Task directions
Collect the lines of the entries where "empService" shows up.

Data to process
----

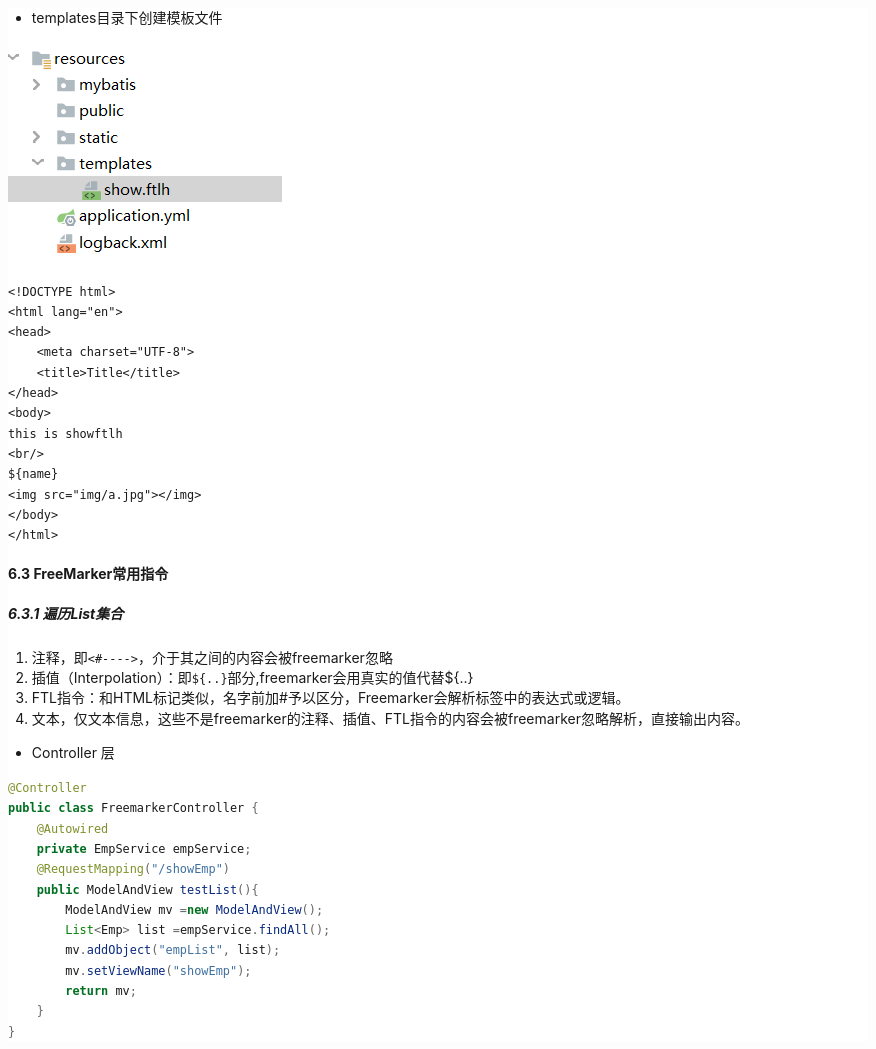 * templates目录下创建模板文件

![image_5886.png](assets/image_5886.png)

```ftlh
<!DOCTYPE html>
<html lang="en">
<head>
    <meta charset="UTF-8">
    <title>Title</title>
</head>
<body>
this is showftlh
<br/>
${name}
<img src="img/a.jpg"></img>
</body>
</html>
```

#### 6.3 FreeMarker常用指令

##### 6.3.1 遍历List集合

1. 注释，即`<#‐‐‐‐>`，介于其之间的内容会被freemarker忽略
2. 插值（Interpolation）：即`${..}`部分,freemarker会用真实的值代替${..}
3. FTL指令：和HTML标记类似，名字前加#予以区分，Freemarker会解析标签中的表达式或逻辑。
4. 文本，仅文本信息，这些不是freemarker的注释、插值、FTL指令的内容会被freemarker忽略解析，直接输出内容。

* Controller 层

```java
@Controller
public class FreemarkerController {
    @Autowired
    private EmpService empService;
    @RequestMapping("/showEmp")
    public ModelAndView testList(){
        ModelAndView mv =new ModelAndView();
        List<Emp> list =empService.findAll();
        mv.addObject("empList", list);
        mv.setViewName("showEmp");
        return mv;
    }
}
```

----

Expected output
    private EmpService empService;
        List<Emp> list =empService.findAll();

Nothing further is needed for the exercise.